Un servizio”, lo abbiamo ribadito in vari comunicati stampa (4/8/2004 – 5/8/2004), che funziona in maniera efficiente grazie alla professionalità degli operatori sanitari e allo spirito di sacrificio e di abnegazione che caratterizza i medici che vi operano, nonostante le tante disfunzione organizzative legate alla mancata applicazione in loco delle norme contrattuali”.

È apprezzabile che nella ASL TA 1 le indicazioni dell’assessorato alla sanità siano rispettate ed ai medici del 118 non “viene permesso di effettuare turni massacranti”.

Ovviamente, questo non accade in tutte le ASL della Puglia, come è dimostrato dagli interventi degli stessi operatori del 118 (vedi comunicato stampa Fimmg del 6/8/04).

La variabilità delle soluzioni trovate al problema della reperibilità e della sostituzione dei medici del 118, quindi, giustifica l’affermazione “fai da te”, contenuta nel comunicato stampa della FIMMG, per descrivere tale fenomeno.

Inoltre, abbiamo ritenuto opportuno rendere noto alla pubblica opinione una serie di problematiche che caratterizzano, in questo momento di passaggio dalla fase sperimentale a quella ordinaria, i rapporti tra i medici del 118 e le ASL:

  1. l’aumento del carico di lavoro per i medici del 118, sino – in taluni casi – ad 80 ore settimanali, contravvenendo la norma contrattuale che prevede sino a 38 ore settimanali;
  2. la mancata regolamentazione delle sostituzioni e della reperibilità;
  3. la difficoltà nella gestione delle ferie;
  4. il mancato rispetto delle norme contrattuali per la definizioni degli emolumenti mensili corrisposti ai medici;
  5. il mancato versamento dei contributi previdenziali all’ENPAM;
  6. l’organizzazione e la gestione del servizio di emergenza territoriale affidato all’area ospedaliera invece che a quella territoriale e convenzionata.

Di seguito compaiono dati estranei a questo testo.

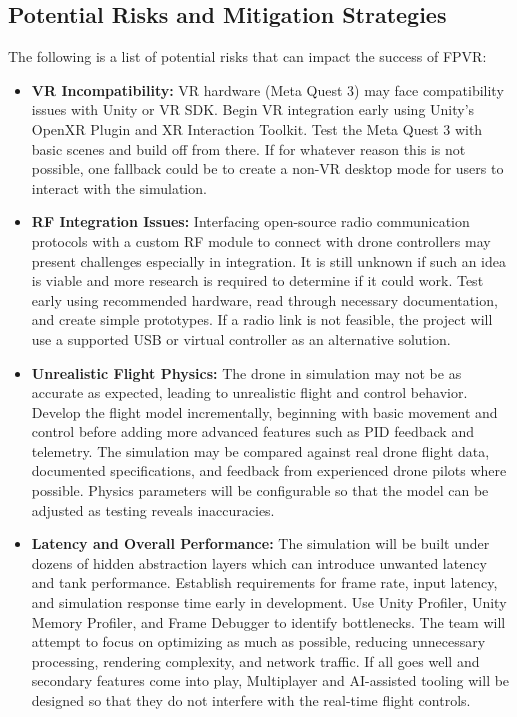 \documentclass{article}
\begin{document}
\subsection{Potential Risks and Mitigation Strategies}
The following is a list of potential risks that can impact the success of FPVR:
\begin{itemize}
    \item \textbf{VR Incompatibility:} VR hardware (Meta Quest 3) may face compatibility issues
    with Unity or VR SDK. Begin VR integration early using Unity's OpenXR
    Plugin and XR Interaction Toolkit. Test the Meta Quest 3 with basic
    scenes and build off from there. If for whatever reason this is not possible, one fallback could
    be to create a non-VR desktop mode for users to interact with the simulation.
    \item \textbf{RF Integration Issues:} Interfacing open-source radio communication protocols with
    a custom RF module to connect with drone controllers may present challenges especially in integration. 
    It is still unknown if such an idea is viable and more research is required to determine if it could work.
    Test early using recommended hardware, read through necessary documentation, and create simple
    prototypes. If a radio link is not feasible, the project will use a supported USB or virtual
    controller as an alternative solution. 
    \item \textbf{Unrealistic Flight Physics:} The drone in simulation may not be as accurate as 
    expected, leading to unrealistic flight and control behavior. Develop the flight model incrementally,
    beginning with basic movement and control before adding more advanced features such as PID feedback and
    telemetry. The simulation may be compared against real drone flight data, documented
    specifications, and feedback from experienced drone pilots where possible.
    Physics parameters will be configurable so that the model can be adjusted as
    testing reveals inaccuracies.
    \item \textbf{Latency and Overall Performance:} The simulation will be built under dozens of
    hidden abstraction layers which can introduce unwanted latency and tank performance.
    Establish requirements for frame rate, input latency, and simulation response time early in development.
    Use Unity Profiler, Unity Memory Profiler, and Frame Debugger to identify
    bottlenecks. The team will attempt to focus on optimizing as much as possible, reducing
    unnecessary processing, rendering complexity, and network traffic. If all goes well and secondary
    features come into play, Multiplayer and AI-assisted tooling will be
    designed so that they do not interfere with the real-time flight controls.
\end{itemize}
\end{document}
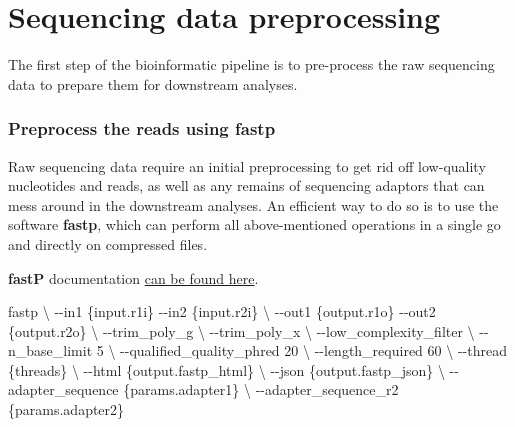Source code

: \documentclass[
]{book}
\newenvironment{Shaded}{\begin{snugshade}}{\end{snugshade}}
\newcommand{\AttributeTok}[1]{\textcolor[rgb]{0.77,0.63,0.00}{#1}}
\newcommand{\DataTypeTok}[1]{\textcolor[rgb]{0.13,0.29,0.53}{#1}}
\newcommand{\ExtensionTok}[1]{#1}
\newcommand{\NormalTok}[1]{#1}
\begin{document}
\normalsize

\hypertarget{sequencing-data-preprocessing}{%
\chapter{Sequencing data preprocessing}\label{sequencing-data-preprocessing}}

The first step of the bioinformatic pipeline is to pre-process the raw sequencing data to prepare them for downstream analyses.

\hypertarget{preprocess-the-reads-using-fastp}{%
\subsection*{Preprocess the reads using fastp}\label{preprocess-the-reads-using-fastp}}

Raw sequencing data require an initial preprocessing to get rid off low-quality nucleotides and reads, as well as any remains of sequencing adaptors that can mess around in the downstream analyses. An efficient way to do so is to use the software \textbf{fastp}, which can perform all above-mentioned operations in a single go and directly on compressed files.

\textbf{fastP} documentation \href{https://github.com/OpenGene/fastp}{can be found here}.

\small

\begin{Shaded}
\begin{Highlighting}[]
\ExtensionTok{fastp} \DataTypeTok{\textbackslash{}}
    \AttributeTok{{-}{-}in1}\NormalTok{ \{input.r1i\} }\AttributeTok{{-}{-}in2}\NormalTok{ \{input.r2i\} }\DataTypeTok{\textbackslash{}}
    \AttributeTok{{-}{-}out1}\NormalTok{ \{output.r1o\} }\AttributeTok{{-}{-}out2}\NormalTok{ \{output.r2o\} }\DataTypeTok{\textbackslash{}}
    \AttributeTok{{-}{-}trim\_poly\_g} \DataTypeTok{\textbackslash{}}
    \AttributeTok{{-}{-}trim\_poly\_x} \DataTypeTok{\textbackslash{}}
    \AttributeTok{{-}{-}low\_complexity\_filter} \DataTypeTok{\textbackslash{}}
    \AttributeTok{{-}{-}n\_base\_limit}\NormalTok{ 5 }\DataTypeTok{\textbackslash{}}
    \AttributeTok{{-}{-}qualified\_quality\_phred}\NormalTok{ 20 }\DataTypeTok{\textbackslash{}}
    \AttributeTok{{-}{-}length\_required}\NormalTok{ 60 }\DataTypeTok{\textbackslash{}}
    \AttributeTok{{-}{-}thread}\NormalTok{ \{threads\} }\DataTypeTok{\textbackslash{}}
    \AttributeTok{{-}{-}html}\NormalTok{ \{output.fastp\_html\} }\DataTypeTok{\textbackslash{}}
    \AttributeTok{{-}{-}json}\NormalTok{ \{output.fastp\_json\} }\DataTypeTok{\textbackslash{}}
    \AttributeTok{{-}{-}adapter\_sequence}\NormalTok{ \{params.adapter1\} }\DataTypeTok{\textbackslash{}}
    \AttributeTok{{-}{-}adapter\_sequence\_r2}\NormalTok{ \{params.adapter2\}}
\end{Highlighting}
\end{Shaded}
\end{document}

Tali problematiche richiedono una regolamentazione regionale che, siamo certi, avverrà in tempi rapidissimi. Infatti, l’assessorato regionale alla sanità ha sempre risposto in maniera puntuale alle tante sollecitazioni sollevate dalle OOSS. All’assessore alla sanità e all’intera Giunta Regionale va riconosciuto una grande sensibilità nei confronti del servizio 118.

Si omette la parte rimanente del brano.